TASK ITEM: Search the material below for the string "score". Return every line that holds it.

+--

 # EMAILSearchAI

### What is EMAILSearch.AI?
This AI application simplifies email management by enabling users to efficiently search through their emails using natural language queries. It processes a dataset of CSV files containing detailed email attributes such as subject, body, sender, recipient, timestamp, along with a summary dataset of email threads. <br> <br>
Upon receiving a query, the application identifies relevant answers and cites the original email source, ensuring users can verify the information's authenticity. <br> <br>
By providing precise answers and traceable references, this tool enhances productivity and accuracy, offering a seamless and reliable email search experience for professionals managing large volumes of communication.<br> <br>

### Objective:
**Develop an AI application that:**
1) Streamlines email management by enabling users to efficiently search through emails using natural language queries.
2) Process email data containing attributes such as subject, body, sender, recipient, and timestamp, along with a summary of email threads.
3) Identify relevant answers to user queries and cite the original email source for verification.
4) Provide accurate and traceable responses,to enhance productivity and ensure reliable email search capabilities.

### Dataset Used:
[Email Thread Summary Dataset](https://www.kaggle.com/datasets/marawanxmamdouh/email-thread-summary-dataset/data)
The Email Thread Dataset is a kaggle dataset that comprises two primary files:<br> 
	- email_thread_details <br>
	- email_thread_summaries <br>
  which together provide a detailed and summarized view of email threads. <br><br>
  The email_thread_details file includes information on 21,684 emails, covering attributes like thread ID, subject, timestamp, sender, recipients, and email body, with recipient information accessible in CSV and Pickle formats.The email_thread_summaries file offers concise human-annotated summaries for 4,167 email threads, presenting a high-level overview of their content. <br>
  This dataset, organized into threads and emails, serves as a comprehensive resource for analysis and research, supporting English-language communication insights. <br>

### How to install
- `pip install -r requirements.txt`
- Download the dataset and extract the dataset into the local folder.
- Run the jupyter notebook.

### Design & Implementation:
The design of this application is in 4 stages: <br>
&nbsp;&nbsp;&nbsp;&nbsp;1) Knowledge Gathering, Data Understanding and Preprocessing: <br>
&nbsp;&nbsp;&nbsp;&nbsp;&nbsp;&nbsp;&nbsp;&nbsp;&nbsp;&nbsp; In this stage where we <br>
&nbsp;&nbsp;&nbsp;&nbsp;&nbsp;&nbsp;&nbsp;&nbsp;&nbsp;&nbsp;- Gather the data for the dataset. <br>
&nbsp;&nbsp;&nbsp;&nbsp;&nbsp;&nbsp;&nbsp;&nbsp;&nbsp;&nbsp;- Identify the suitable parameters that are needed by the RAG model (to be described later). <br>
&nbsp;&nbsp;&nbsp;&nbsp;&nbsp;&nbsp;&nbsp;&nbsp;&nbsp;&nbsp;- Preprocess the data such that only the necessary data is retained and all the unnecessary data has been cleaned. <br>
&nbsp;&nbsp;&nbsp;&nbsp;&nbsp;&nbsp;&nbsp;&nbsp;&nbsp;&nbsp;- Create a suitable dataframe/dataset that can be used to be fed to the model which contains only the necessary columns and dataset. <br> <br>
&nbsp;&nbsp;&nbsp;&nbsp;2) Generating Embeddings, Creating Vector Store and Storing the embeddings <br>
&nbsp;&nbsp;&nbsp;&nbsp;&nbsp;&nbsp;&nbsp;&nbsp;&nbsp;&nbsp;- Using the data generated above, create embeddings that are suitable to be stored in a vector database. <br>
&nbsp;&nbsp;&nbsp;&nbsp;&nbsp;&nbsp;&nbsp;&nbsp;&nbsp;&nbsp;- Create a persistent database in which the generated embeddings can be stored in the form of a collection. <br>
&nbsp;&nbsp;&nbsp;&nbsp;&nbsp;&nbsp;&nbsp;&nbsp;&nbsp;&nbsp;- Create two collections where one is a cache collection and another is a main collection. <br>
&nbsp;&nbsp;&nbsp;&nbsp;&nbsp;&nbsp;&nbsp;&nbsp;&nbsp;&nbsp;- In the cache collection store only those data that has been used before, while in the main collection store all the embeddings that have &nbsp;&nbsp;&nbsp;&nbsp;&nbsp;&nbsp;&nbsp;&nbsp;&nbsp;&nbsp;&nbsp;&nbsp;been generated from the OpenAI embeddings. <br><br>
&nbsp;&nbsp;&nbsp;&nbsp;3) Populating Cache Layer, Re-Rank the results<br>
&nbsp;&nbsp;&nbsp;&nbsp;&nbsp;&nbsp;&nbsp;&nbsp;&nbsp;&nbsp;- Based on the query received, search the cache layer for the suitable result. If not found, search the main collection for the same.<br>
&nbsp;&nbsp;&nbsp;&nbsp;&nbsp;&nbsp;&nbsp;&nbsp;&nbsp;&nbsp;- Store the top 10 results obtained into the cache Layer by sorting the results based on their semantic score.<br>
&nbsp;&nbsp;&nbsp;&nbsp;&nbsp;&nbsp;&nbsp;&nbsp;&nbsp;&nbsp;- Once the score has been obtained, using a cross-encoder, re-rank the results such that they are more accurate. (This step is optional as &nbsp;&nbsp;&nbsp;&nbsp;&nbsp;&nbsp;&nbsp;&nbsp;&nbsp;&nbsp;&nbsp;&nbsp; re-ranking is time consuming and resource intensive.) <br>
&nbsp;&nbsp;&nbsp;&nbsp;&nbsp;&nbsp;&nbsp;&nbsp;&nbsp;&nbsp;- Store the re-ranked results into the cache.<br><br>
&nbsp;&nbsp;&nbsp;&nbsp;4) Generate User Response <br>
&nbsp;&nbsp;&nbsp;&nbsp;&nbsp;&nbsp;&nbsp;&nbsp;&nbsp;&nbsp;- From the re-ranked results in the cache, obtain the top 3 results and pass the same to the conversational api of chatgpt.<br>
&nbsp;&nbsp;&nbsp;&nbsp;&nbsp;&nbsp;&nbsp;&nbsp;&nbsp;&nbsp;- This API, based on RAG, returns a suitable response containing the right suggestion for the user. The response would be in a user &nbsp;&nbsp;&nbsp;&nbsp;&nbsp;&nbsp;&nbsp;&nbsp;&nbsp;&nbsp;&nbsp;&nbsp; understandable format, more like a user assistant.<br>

+--

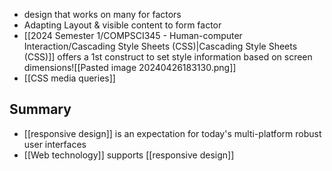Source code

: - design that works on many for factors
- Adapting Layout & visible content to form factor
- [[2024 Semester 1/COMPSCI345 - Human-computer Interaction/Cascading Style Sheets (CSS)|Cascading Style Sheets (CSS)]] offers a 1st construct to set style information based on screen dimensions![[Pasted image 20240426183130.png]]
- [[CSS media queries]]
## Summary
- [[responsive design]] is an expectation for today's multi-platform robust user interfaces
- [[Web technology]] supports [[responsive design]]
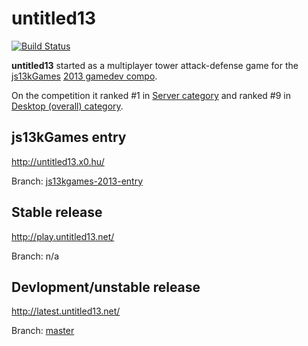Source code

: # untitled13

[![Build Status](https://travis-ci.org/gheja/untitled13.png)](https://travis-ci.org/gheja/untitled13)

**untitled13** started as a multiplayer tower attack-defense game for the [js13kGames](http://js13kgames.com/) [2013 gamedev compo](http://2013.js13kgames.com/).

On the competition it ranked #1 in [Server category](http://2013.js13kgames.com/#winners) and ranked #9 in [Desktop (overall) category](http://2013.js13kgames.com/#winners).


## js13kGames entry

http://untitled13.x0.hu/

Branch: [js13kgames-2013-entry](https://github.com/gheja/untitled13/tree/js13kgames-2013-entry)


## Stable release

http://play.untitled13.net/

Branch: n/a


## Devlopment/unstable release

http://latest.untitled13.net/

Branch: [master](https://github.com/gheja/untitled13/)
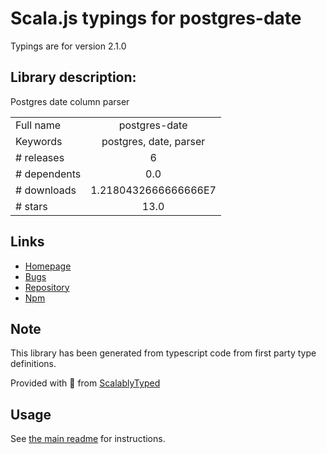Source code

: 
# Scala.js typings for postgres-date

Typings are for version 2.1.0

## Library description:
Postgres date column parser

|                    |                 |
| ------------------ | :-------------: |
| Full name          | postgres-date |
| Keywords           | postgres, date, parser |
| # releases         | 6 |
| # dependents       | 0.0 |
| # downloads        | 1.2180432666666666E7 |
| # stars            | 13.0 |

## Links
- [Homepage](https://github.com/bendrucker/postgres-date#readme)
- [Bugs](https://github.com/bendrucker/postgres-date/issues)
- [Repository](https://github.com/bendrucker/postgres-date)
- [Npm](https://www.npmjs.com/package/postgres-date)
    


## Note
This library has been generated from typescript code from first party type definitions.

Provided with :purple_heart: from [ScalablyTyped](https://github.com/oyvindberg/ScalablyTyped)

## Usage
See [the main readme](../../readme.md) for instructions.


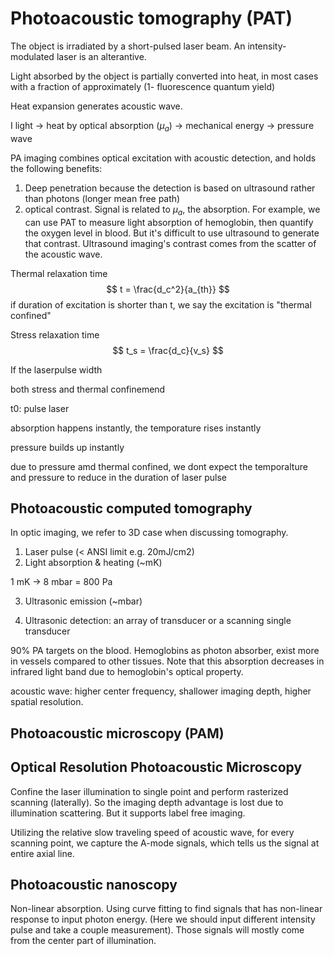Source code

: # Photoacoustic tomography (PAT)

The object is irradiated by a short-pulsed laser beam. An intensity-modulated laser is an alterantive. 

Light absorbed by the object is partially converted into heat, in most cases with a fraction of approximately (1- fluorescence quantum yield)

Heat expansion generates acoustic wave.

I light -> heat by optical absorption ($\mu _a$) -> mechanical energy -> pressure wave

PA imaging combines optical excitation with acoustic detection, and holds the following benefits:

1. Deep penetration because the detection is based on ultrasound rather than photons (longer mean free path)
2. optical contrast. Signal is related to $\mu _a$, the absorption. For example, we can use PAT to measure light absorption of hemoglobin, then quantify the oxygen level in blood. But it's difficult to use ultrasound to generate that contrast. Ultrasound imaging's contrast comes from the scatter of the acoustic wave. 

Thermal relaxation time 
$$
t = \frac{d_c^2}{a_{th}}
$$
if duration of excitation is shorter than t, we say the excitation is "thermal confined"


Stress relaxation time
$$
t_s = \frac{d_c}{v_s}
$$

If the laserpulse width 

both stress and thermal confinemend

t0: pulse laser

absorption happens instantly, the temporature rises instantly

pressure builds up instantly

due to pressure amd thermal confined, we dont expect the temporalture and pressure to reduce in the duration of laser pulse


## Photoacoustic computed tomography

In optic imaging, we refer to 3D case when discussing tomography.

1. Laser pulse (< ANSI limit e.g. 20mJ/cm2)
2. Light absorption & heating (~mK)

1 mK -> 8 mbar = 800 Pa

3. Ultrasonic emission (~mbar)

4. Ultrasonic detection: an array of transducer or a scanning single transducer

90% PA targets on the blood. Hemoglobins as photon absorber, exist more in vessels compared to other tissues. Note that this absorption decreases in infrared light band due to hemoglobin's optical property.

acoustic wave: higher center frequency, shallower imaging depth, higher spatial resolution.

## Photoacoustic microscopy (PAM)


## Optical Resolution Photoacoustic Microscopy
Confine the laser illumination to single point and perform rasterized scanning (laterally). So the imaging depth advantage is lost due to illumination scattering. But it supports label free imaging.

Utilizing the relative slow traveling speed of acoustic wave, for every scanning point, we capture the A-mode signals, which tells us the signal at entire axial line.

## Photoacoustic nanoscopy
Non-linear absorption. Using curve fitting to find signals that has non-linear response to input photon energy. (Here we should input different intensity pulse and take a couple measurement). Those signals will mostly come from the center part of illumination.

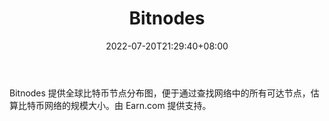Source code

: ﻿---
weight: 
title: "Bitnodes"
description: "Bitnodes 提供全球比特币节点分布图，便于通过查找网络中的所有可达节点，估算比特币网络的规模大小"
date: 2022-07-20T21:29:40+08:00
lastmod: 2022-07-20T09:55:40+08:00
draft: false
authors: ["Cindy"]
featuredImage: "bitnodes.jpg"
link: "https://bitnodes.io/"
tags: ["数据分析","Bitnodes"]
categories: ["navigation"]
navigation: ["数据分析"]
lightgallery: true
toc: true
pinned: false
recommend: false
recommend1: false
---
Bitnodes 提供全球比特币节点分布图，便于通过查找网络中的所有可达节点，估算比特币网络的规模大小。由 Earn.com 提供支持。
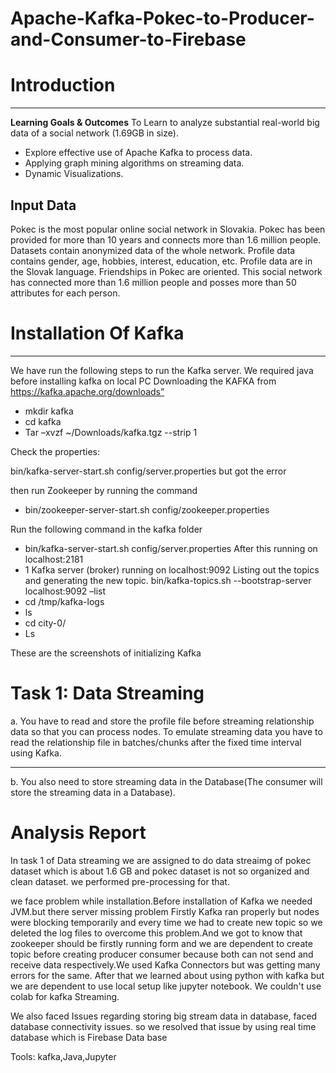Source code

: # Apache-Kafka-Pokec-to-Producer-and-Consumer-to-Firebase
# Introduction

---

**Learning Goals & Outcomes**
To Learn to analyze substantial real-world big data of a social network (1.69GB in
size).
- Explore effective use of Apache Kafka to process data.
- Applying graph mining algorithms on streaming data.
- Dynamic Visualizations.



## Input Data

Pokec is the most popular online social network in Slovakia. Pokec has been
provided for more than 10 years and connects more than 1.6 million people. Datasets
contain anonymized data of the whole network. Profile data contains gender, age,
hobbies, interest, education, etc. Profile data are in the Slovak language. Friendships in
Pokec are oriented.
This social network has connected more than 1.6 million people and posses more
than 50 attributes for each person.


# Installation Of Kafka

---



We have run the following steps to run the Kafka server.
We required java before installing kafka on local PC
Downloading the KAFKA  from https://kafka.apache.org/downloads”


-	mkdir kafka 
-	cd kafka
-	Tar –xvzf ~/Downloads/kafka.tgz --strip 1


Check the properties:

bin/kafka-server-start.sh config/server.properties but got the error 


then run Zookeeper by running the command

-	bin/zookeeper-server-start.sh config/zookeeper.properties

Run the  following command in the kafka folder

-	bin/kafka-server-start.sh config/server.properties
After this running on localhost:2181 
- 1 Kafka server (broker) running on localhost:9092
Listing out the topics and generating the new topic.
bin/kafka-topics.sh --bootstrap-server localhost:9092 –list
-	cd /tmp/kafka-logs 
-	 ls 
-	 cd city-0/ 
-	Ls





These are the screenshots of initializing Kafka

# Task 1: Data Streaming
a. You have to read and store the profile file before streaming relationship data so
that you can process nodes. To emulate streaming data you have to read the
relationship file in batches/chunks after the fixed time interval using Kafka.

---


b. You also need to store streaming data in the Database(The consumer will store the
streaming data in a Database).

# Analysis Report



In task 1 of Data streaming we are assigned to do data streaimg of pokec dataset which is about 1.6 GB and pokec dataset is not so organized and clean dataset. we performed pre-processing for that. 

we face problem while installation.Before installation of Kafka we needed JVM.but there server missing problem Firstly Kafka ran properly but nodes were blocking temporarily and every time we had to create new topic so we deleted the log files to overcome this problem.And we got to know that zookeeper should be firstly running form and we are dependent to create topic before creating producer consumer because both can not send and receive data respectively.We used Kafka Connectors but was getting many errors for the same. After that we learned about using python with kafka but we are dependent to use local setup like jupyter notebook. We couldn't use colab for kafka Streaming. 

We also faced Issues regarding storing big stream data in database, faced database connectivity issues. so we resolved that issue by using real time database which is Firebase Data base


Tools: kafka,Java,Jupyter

+--

RESULT FOR THIS TASK:
&nbsp;&nbsp;&nbsp;&nbsp;&nbsp;&nbsp;&nbsp;&nbsp;&nbsp;&nbsp;- Store the top 10 results obtained into the cache Layer by sorting the results based on their semantic score.<br>
&nbsp;&nbsp;&nbsp;&nbsp;&nbsp;&nbsp;&nbsp;&nbsp;&nbsp;&nbsp;- Once the score has been obtained, using a cross-encoder, re-rank the results such that they are more accurate. (This step is optional as &nbsp;&nbsp;&nbsp;&nbsp;&nbsp;&nbsp;&nbsp;&nbsp;&nbsp;&nbsp;&nbsp;&nbsp; re-ranking is time consuming and resource intensive.) <br>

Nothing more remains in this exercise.